Purple Cerulean Jamides phaseli. We can't see it when the wings are held closed, but when this one flies it flashes a delightful purple-gloss upper-wing. Again, a lovely face, with marvelous antennae.

Orange Ringlet Hypocysta adiante. One of the trickier species to photograph. I could not capture one with its wings spread. These lived along the rough roadside vegetation, basking on the path, grasses or as here on stones. Both this and the next shot show how well they are camouflaged and disappear from our relatively poor sight when they land.

Orange Ringlet. This one was siphoning water from a mud-puddle. A favourite drinking method by butterflies. Meanwhile it is safely concealed by its resemblance to the background leaf.

Orange Bush-brown Mycalesus terminus.
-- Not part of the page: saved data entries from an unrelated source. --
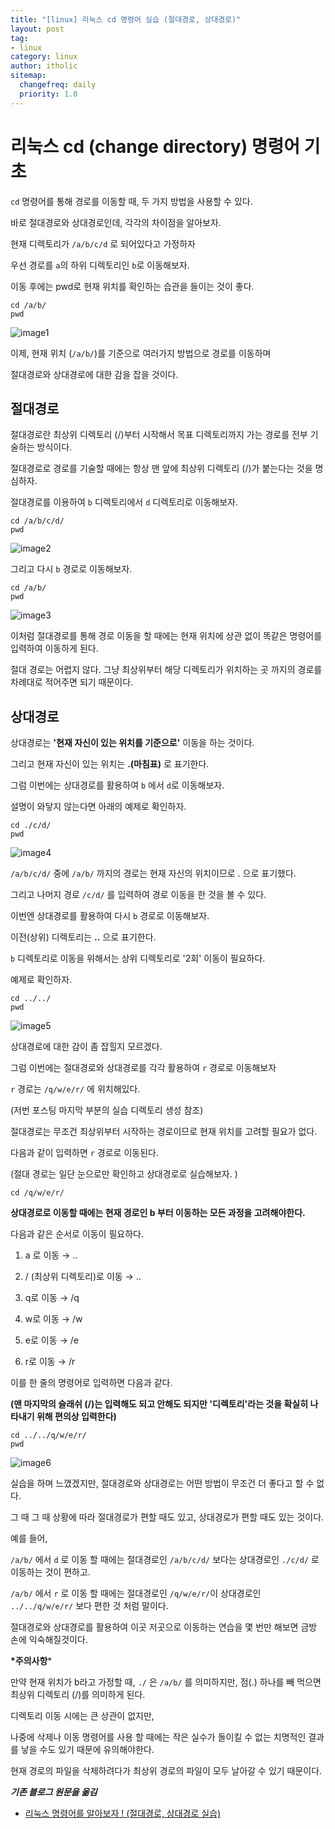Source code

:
 ```yaml
---
title: "[linux] 리눅스 cd 명령어 실습 (절대경로, 상대경로)"
layout: post
tag:
- linux
category: linux
author: itholic
sitemap:
  changefreq: daily
  priority: 1.0
---
```


# 리눅스 cd (change directory) 명령어 기초

`cd` 명령어를 통해 경로를 이동할 때, 두 가지 방법을 사용할 수 있다.

바로 절대경로와 상대경로인데, 각각의 차이점을 알아보자.

현재 디렉토리가 `/a/b/c/d` 로 되어있다고 가정하자

우선 경로를 `a`의 하위 디렉토리인 `b`로 이동해보자.

이동 후에는 pwd로 현재 위치를 확인하는 습관을 들이는 것이 좋다.

```
cd /a/b/
pwd
```

![image1](/assets/images/2018/10/25/linux_cd/1.jpg)



이제, 현재 위치 (`/a/b/`)를 기준으로 여러가지 방법으로 경로를 이동하며 

절대경로와 상대경로에 대한 감을 잡을 것이다.



## 절대경로



절대경로란 최상위 디렉토리 (/)부터 시작해서 목표 디렉토리까지 가는 경로를 전부 기술하는 방식이다.

절대경로로 경로를 기술할 때에는 항상 맨 앞에 최상위 디렉토리 (/)가 붙는다는 것을 명심하자.

절대경로를 이용하여 `b` 디렉토리에서 `d` 디렉토리로 이동해보자.


```
cd /a/b/c/d/
pwd
```

![image2](/assets/images/2018/10/25/linux_cd/2.jpg)




그리고 다시 `b` 경로로 이동해보자.


```
cd /a/b/
pwd
```

![image3](/assets/images/2018/10/25/linux_cd/3.jpg)



이처럼 절대경로를 통해 경로 이동을 할 때에는 현재 위치에 상관 없이 똑같은 명령어를 입력하여 이동하게 된다.


절대 경로는 어렵지 않다. 그냥 최상위부터 해당 디렉토리가 위치하는 곳 까지의 경로를 차례대로 적어주면 되기 때문이다.





## 상대경로



상대경로는 **'현재 자신이 있는 위치를 기준으로'** 이동을 하는 것이다.

그리고 현재 자신이 있는 위치는 **.(마침표)** 로 표기한다.

그럼 이번에는 상대경로를 활용하여 `b` 에서 `d`로 이동해보자.

설명이 와닿지 않는다면 아래의 예제로 확인하자.


```
cd ./c/d/
pwd
```

![image4](/assets/images/2018/10/25/linux_cd/4.jpg)
 


`/a/b/c/d/` 중에 `/a/b/` 까지의 경로는 현재 자신의 위치이므로 . 으로 표기했다.

그리고 나머지 경로 `/c/d/` 를 입력하여 경로 이동을 한 것을 볼 수 있다.



이번엔 상대경로를 활용하여 다시 `b` 경로로 이동해보자.

이전(상위) 디렉토리는 **..** 으로 표기한다.

`b` 디렉토리로 이동을 위해서는 상위 디렉토리로 '2회' 이동이 필요하다.

예제로 확인하자.


```
cd ../../
pwd
```

![image5](/assets/images/2018/10/25/linux_cd/5.jpg)



상대경로에 대한 감이 좀 잡힐지 모르겠다.


그럼 이번에는 절대경로와 상대경로를 각각 활용하여 `r` 경로로 이동해보자

`r` 경로는 `/q/w/e/r/` 에 위치해있다.

(저번 포스팅 마지막 부분의 실습 디렉토리 생성 참조)


절대경로는 무조건 최상위부터 시작하는 경로이므로 현재 위치를 고려할 필요가 없다.

다음과 같이 입력하면 `r` 경로로 이동된다.

(절대 경로는 일단 눈으로만 확인하고 상대경로로 실습해보자. )


```
cd /q/w/e/r/
```


**상대경로로 이동할 때에는 현재 경로인 b 부터 이동하는 모든 과정을 고려해야한다.**

다음과 같은 순서로 이동이 필요하다.


1. a 로 이동 → ..

2. / (최상위 디렉토리)로 이동 → ..

3. q로 이동 → /q

4. w로 이동 → /w

5. e로 이동 → /e

6. r로 이동 → /r



이를 한 줄의 명령어로 입력하면 다음과 같다.

**(맨 마지막의 슬래쉬 (/)는 입력해도 되고 안해도 되지만 '디렉토리'라는 것을 확실히 나타내기 위해 편의상 입력한다)**


```
cd ../../q/w/e/r/
pwd
```
![image6](/assets/images/2018/10/25/linux_cd/6.jpg)

실습을 하며 느꼈겠지만, 절대경로와 상대경로는 어떤 방법이 무조건 더 좋다고 할 수 없다.

그 때 그 때 상황에 따라 절대경로가 편할 때도 있고, 상대경로가 편할 때도 있는 것이다.


예를 들어,


`/a/b/` 에서 `d` 로 이동 할 때에는 절대경로인 `/a/b/c/d/` 보다는 상대경로인 `./c/d/` 로 이동하는 것이 편하고.

`/a/b/` 에서 `r` 로 이동 할 때에는 절대경로인 `/q/w/e/r/`이 상대경로인 `../../q/w/e/r/` 보다 편한 것 처럼 말이다.



절대경로와 상대경로를 활용하여 이곳 저곳으로 이동하는 연습을 몇 번만 해보면 금방 손에 익숙해질것이다.





**\*주의사항***

만약 현재 위치가 b라고 가정할 때, `./` 은 `/a/b/` 를 의미하지만, 점(.) 하나를 빼 먹으면 최상위 디렉토리 (/)를 의미하게 된다.

디렉토리 이동 시에는 큰 상관이 없지만,

나중에 삭제나 이동 명령어를 사용 할 때에는 작은 실수가 돌이킬 수 없는 치명적인 결과를 낳을 수도 있기 때문에 유의해야한다.

현재 경로의 파일을 삭제하려다가 최상위 경로의 파일이 모두 날아갈 수 있기 때문이다.


***기존 블로그 원문을 옮김***

- <a href="https://blog.naver.com/haejoon90/220725377063" target="_blank">리눅스 명령어를 알아보자 ! (절대경로, 상대경로 실습)</a>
It is there, it is the same specimen as in the next image, so use that as a guide to its whereabouts in this picture. So many butterflies are difficult to see when they land. We tend to have to flush them first by accident, then watch until they land again. I memorise the exact surroundings, mark the spot and creep up slowly for a close view.

Orange Bush-brown. Now, can you see it. The shadow of the grass across the wing hides it from this angle, matching the dark fore-edge to the wings.

Monarch Danaus plexippus. It goes dark early in the tropics and by late afternoon most of the butterflies were slowing down and settling to roost as it grew dark. Each species have there own roosting sites, and this Monarch was amongst the Blue Tigers, back in the first roost I discovered. Thirty species in one day, perhaps more. Not a bad winter count. What is it like in summer.